Key issues in next two-year period, 2007-2008?

We need to set policy goals that are accountable to building a movement and not the other way around. Our movement should have a vision and goals that address broader social and political change, while building strategic alliances to achieve them. So if the strategy in the next two years becomes only winning a certain type of legislation then we haven’t learned lessons – from civil rights or other movements – that we need to address and solve the root causes facing migrant communities. We need to build serious organizations where none existed before, where people have emerged as active and leaders.

Lastly, building strategic alliances across nationality, different immigrant communities, to build a movement that’s not solely a Latino immigrant rights movement but an inclusive movement, which demands racial justice and civil rights and incorporates social issues that affect all communities.

We need cross-pollenization among groups doing electoral work and those doing community organizing with larger goals of social justice. We cannot believe that only by changing Congress we can get what we want.

A key issue is shaping our demands to be accountable to what’s possible from our community and not what is possible on whatever elected official is in office. This means not trading off rights and demands is key. While developing the ability to win any decent comprehensive reform bill, some groups have gone off alone to develop legislation on their own, which is piece meal, If we continue to do that in the current climate – because we haven’t yet made an attempt to develop consensus on what communities what, building unity, which is difficult among communities that are already segmented and marginalized – this will lead to more segmentation and going off in different directions.

We need to get down to the hard business of getting to know each other, as central to developing community-based vision and strategies. Communities are not just waiting to march for policies that they have not been consulted with by policy groups.

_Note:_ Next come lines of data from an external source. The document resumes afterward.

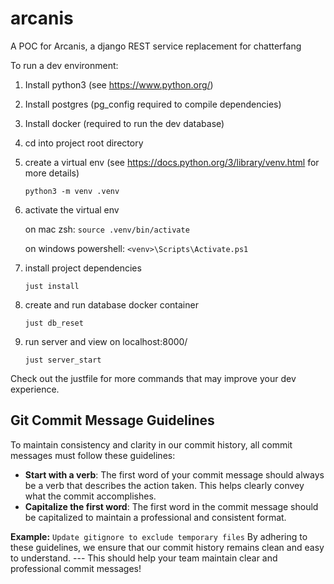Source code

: # arcanis

A POC for Arcanis, a django REST service replacement for chatterfang

To run a dev environment:

1. Install python3 (see https://www.python.org/)
2. Install postgres (pg_config required to compile dependencies)
3. Install docker (required to run the dev database)
2. cd into project root directory
3. create a virtual env (see https://docs.python.org/3/library/venv.html for more details)

   `python3 -m venv .venv`

4. activate the virtual env

   on mac zsh: `source .venv/bin/activate`

   on windows powershell: `<venv>\Scripts\Activate.ps1`

5. install project dependencies

   `just install`

6. create and run database docker container

   `just db_reset`

6. run server and view on localhost:8000/

   `just server_start`


Check out the justfile for more commands that may improve your dev experience.


## Git Commit Message Guidelines

To maintain consistency and clarity in our commit history, all commit messages must follow these guidelines:

- **Start with a verb**: The first word of your commit message should always be a verb that describes the action taken. This helps clearly convey what the commit accomplishes.
- **Capitalize the first word**: The first word in the commit message should be capitalized to maintain a professional and consistent format.

**Example:** `Update gitignore to exclude temporary files` By adhering to these guidelines, we ensure that our commit history remains clean and easy to understand. --- This should help your team maintain clear and professional commit messages!
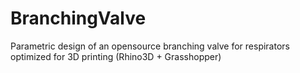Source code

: # BranchingValve
Parametric design of an opensource branching valve for respirators optimized for 3D printing (Rhino3D + Grasshopper)
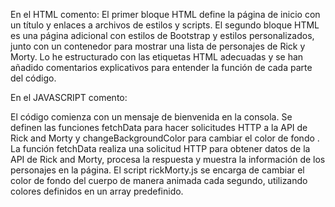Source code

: En el HTML comento:
El primer bloque HTML define la página de inicio con un título y enlaces a archivos de estilos y scripts.
El segundo bloque HTML es una página adicional con estilos de Bootstrap y estilos personalizados, junto con un contenedor para mostrar una lista de personajes de Rick y Morty.
Lo he estructurado con las etiquetas HTML adecuadas y se han añadido comentarios explicativos para entender la función de cada parte del código. 

En el JAVASCRIPT comento: 

El código comienza con un mensaje de bienvenida en la consola.
Se definen las funciones fetchData para hacer solicitudes HTTP a la API de Rick and Morty y changeBackgroundColor para cambiar el color de fondo .
La función fetchData realiza una solicitud HTTP para obtener datos de la API de Rick and Morty, procesa la respuesta y muestra la información de los personajes en la página.
El script rickMorty.js se encarga de cambiar el color de fondo del cuerpo de manera animada cada segundo, utilizando colores definidos en un array predefinido.
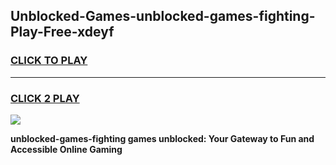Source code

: 
## Unblocked-Games-unblocked-games-fighting-Play-Free-xdeyf
<h3>
<a href="https://premium76.site?title=unblocked-games-fighting&ref=20A">CLICK TO PLAY</a></h3>
<hr>

<h3>
<a href="https://premium76.site?title=unblocked-games-fighting&ref=20A">CLICK 2 PLAY</a>
  
</h3>

<a href="https://premium76.site?title=unblocked-games-fighting&ref=20A"><img src="https://clearcache.store/games.png"></a>


**unblocked-games-fighting games unblocked: Your Gateway to Fun and Accessible Online Gaming**
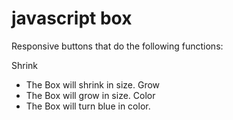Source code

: # javascript box

Responsive buttons that do the following functions:

Shrink
  - The Box will shrink in size.
Grow
  - The Box will grow in size.
Color
  - The Box will turn blue in color.
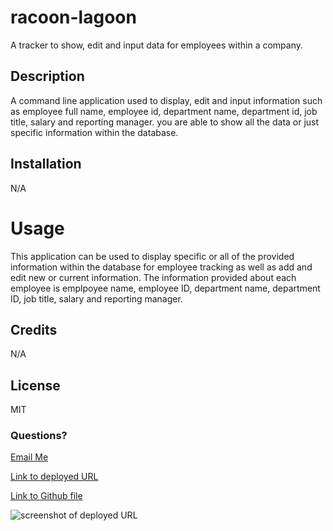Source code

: # racoon-lagoon

A tracker to show, edit and input data for employees within a company. 

## Description

A command line application used to display, edit and input information such as employee full name, employee id, department name, department id, job title, salary and reporting manager. you are able to show all the data or just specific information within the database. 

## Installation

N/A

# Usage

This application can be used to display specific or all of the provided information within the database for employee tracking as well as add and edit new or current information. The information provided about each employee is emplpoyee name, employee ID, department name, department ID, job title, salary and reporting manager. 

## Credits

N/A

## License

MIT

### Questions?

<a href="mailto:sweet.victoria1218@gmail.com">Email Me</a>

<a href="https://victoriasweet.github.io/racoon-lagoon">Link to deployed URL</a>

<a href="https://github.com/VictoriaSweet/racoon-lagoon"> Link to Github file </a>

![screenshot of deployed URL](./screenshot.png?raw=true "Screenshot of deployed URL")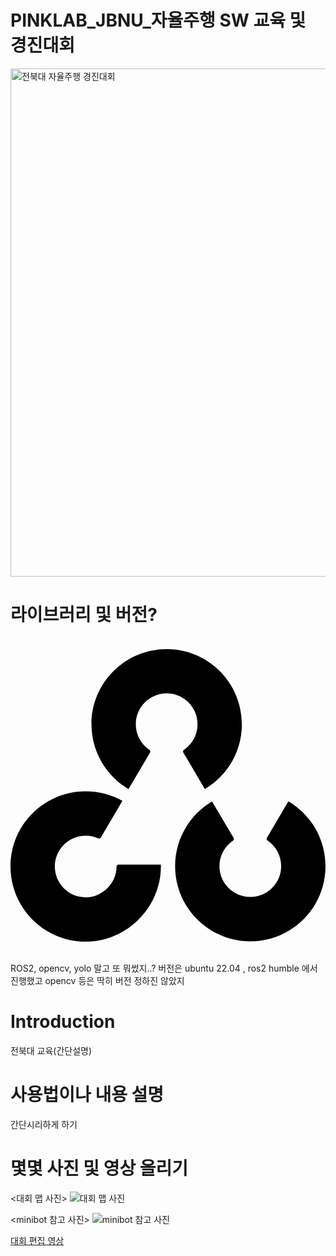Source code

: # PINKLAB_JBNU_자율주행 SW 교육 및 경진대회
<img width="813" alt="전북대 자율주행 경진대회" src="https://github.com/CrowWhale/PINKLAB_JBNU/assets/140477551/e78b7b7b-f61e-4f3c-8138-2e4a5664d622">

# 라이브러리 및 버전?

<svg role="img" viewBox="0 0 24 24" xmlns="http://www.w3.org/2000/svg"><title>OpenCV</title><path d="M11.8992.8525C8.735.8525 6.17 3.4175 6.17 6.5817c0 2.102 1.1321 3.9398 2.8198 4.9366l1.6412-2.7849c.0411-.0699.0176-.1593-.0495-.2048-.6233-.4227-1.0328-1.137-1.0328-1.947 0-1.298 1.0524-2.3504 2.3505-2.3504 1.2981 0 2.3505 1.0524 2.3505 2.3505 0 .8098-.4095 1.5242-1.0328 1.947-.0671.0454-.0907.1348-.0495.2047l1.6414 2.785c1.6878-.9969 2.8199-2.8346 2.8199-4.9367 0-3.1642-2.5653-5.7292-5.7295-5.7292zm-6.17 10.8366C2.565 11.6891 0 14.2541 0 17.4183c0 3.1642 2.565 5.7292 5.7292 5.7292 3.1798 0 5.8074-2.6995 5.7275-5.8762H8.2313c-.0847 0-.1513.0717-.1519.1564-.0082 1.266-1.0644 2.3411-2.3502 2.3411-1.2981 0-2.3505-1.0524-2.3505-2.3505 0-1.2982 1.0524-2.3505 2.3505-2.3505.34 0 .663.0724.9547.2022.0713.0318.1566.0077.1962-.0595l1.6464-2.7935c-.8273-.4636-1.7815-.7279-2.7973-.7279zm15.4424.7614l-1.6366 2.7878c-.041.07-.0172.1594.05.2048.624.4217 1.0348 1.1354 1.0363 1.9452.0022 1.298-1.0483 2.352-2.3465 2.3542-1.298.0023-2.3523-1.0482-2.3545-2.3462-.0015-.8098.4068-1.5248 1.0294-1.9486.067-.0457.0905-.1353.0492-.2051l-1.6464-2.7818c-1.6859.9998-2.8146 2.8394-2.811 4.9415.0056 3.1641 2.575 5.7248 5.7393 5.7192 3.1641-.0054 5.7246-2.575 5.7192-5.7392-.0037-2.1022-1.139-3.938-2.8284-4.9318z"/></svg>

ROS2, opencv, yolo 말고 또 뭐썼지..?
버전은 ubuntu 22.04 , ros2 humble 에서 진행했고 opencv 등은 딱히 버전 정하진 않았지

# Introduction
전북대 교육(간단설명)

# 사용법이나 내용 설명
간단시리하게 하기

# 몇몇 사진 및 영상 올리기
<대회 맵 사진>
![대회 맵 사진](https://github.com/CrowWhale/PINKLAB_JBNU/assets/140477551/62836702-fd4b-4e8d-a182-fdcf8440a9b6)

<minibot 참고 사진>
![minibot 참고 사진](https://github.com/CrowWhale/PINKLAB_JBNU/assets/140477551/fa043021-c53e-43e5-ae02-eaeb9406b017)

[대회 편집 영상](https://github.com/CrowWhale/PINKLAB_JBNU/assets/140477551/7e11caa9-ecbb-4c7e-ba2d-58e0b0a428e6)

How do we break the logjam and rollback xenophobia?

Part of the hard work of getting to know each other and the harder work of building deep alliances not just in moments of crisis with those forces, who are outside the immigrant rights movement, is taking on the media messaging against immigrants that the Bush Administration and others are using to frame issues after 9/11. It will have to be a serious and far-reaching campaign to change the public’s mind. This is not just about addressing suburbia or middle America; it means exposing in the eye of the public the root causes of why migrants are forced to be here, their role in the U.S. economy and that upholds the wealth of this society.

At the level of communities, not just migrants, for example Katrina and African Americans, with the deteriorating support for the war in Iraq, we need to radicalize the U.S. public. When society is becoming more radical in this way, it can have impact on Congress and those who are in power. This also means radicalizing people in terms of education but also in the strategies we use.

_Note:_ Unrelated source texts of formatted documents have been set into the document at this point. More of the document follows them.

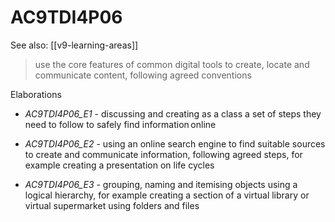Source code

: 
# AC9TDI4P06 

See also: [[v9-learning-areas]]

> use the core features of common digital tools to create, locate and communicate content, following agreed conventions

Elaborations


- _AC9TDI4P06_E1_ - discussing and creating as a class a set of steps they need to follow to safely find information online

- _AC9TDI4P06_E2_ - using an online search engine to find suitable sources to create and communicate information, following agreed steps, for example creating a presentation on life cycles

- _AC9TDI4P06_E3_ - grouping, naming and itemising objects using a logical hierarchy, for example creating a section of a virtual library or virtual supermarket using folders and files
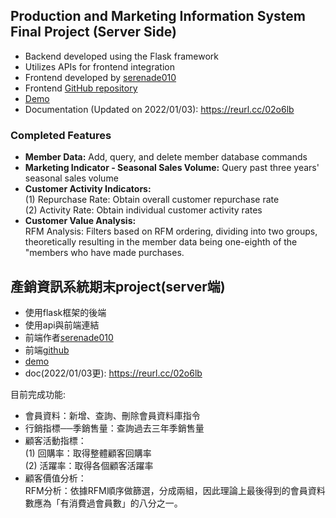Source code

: ## Production and Marketing Information System Final Project (Server Side)
- Backend developed using the Flask framework
- Utilizes APIs for frontend integration
- Frontend developed by [serenade010](https://github.com/serenade010)
- Frontend [GitHub repository](https://github.com/serenade010/simmons)
- [Demo](https://simmons.vercel.app/)
- Documentation (Updated on 2022/01/03): https://reurl.cc/02o6lb
### Completed Features
- **Member Data:** Add, query, and delete member database commands 
- **Marketing Indicator - Seasonal Sales Volume:** Query past three years' seasonal sales volume  
- **Customer Activity Indicators:**  
  (1) Repurchase Rate: Obtain overall customer repurchase rate  
  (2) Activity Rate: Obtain individual customer activity rates  
- **Customer Value Analysis:**  
  RFM Analysis: Filters based on RFM ordering, dividing into two groups, theoretically resulting in the member data being one-eighth of the "members who have made purchases.

## 產銷資訊系統期末project(server端)  
- 使用flask框架的後端  
- 使用api與前端連結 
- 前端作者[serenade010](https://github.com/serenade010)  
- 前端[github](https://github.com/serenade010/simmons)  
- [demo](https://simmons.vercel.app/)  
- doc(2022/01/03更): https://reurl.cc/02o6lb 
  
目前完成功能:  
- 會員資料：新增、查詢、刪除會員資料庫指令    
- 行銷指標──季銷售量：查詢過去三年季銷售量  
- 顧客活動指標：  
 (1) 回購率：取得整體顧客回購率  
 (2) 活躍率：取得各個顧客活躍率  
- 顧客價值分析：  
RFM分析：依據RFM順序做篩選，分成兩組，因此理論上最後得到的會員資料數應為「有消費過會員數」的八分之一。 
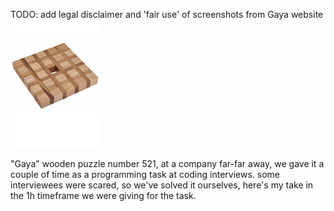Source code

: 
TODO: add legal disclaimer and 'fair use' of screenshots from Gaya website
![Alt text](/trid_wooden_puzzle/gaya_521_small.jpg?raw=true "game board of Gaya 521")

 "Gaya" wooden puzzle number 521, at a company far-far away, we gave it a couple of time as a programming task at coding interviews. some interviewees were scared, so we've solved it ourselves, here's my take in the 1h timeframe we were giving for the task.
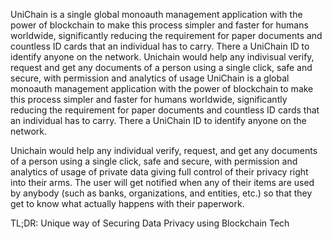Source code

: UniChain is a single global monoauth management application with the power of blockchain to make this process simpler and faster for humans worldwide, significantly reducing the requirement for paper documents and countless ID cards that an individual has to carry. There a UniChain ID to identify anyone on the network. Unichain would help any indivisual verify, request and get any documents of a person using a single click, safe and secure, with permission and analytics of usage
UniChain is a global monoauth management application with the power of blockchain to make this process simpler and faster for humans worldwide, significantly reducing the requirement for paper documents and countless ID cards that an individual has to carry. There a UniChain ID to identify anyone on the network.

Unichain would help any individual verify, request, and get any documents of a person using a single click, safe and secure, with permission and analytics of usage of private data giving full control of their privacy right into their arms. The user will get notified when any of their items are used by anybody (such as banks, organizations, and entities, etc.) so that they get to know what actually happens with their paperwork.

TL;DR: Unique way of Securing Data Privacy using Blockchain Tech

We have to be ready on a mass scale to do civil disobedience, work strikes and stoppages – exercising power unapologetically, without feeling need to paint ourselves as deserving, good immigrants.

Within our community, there never was faith and hope that there was going to be a serious legalization that would be good for us. We are still wrapped up completely in a phase of defensive battles, resisting the attacks. The long-term depends on what happens abroad, globally the war aboard, and the xenophobia at home; we are faced with the defensive battles and will have to chip away at some of the severity of immigration law enforcement.

One way immigrant rights issues can overcome the climate, where local communities can develop a sense of their power to build the future, is to chip away and demand an end to immigration-police collaboration, and expand local ordinances, get driver’s licenses. Building local victories over the “war on terror” will be key to rolling back the anti-immigrant climate during the next two years.

Monami Maulik is the director of DRUM: Desis Rising Up and Moving, based in Jackson Heights, New York. Arnoldo García is the editor of Network News and heads up NNIRR’s Immigrant Justice and Rights Program.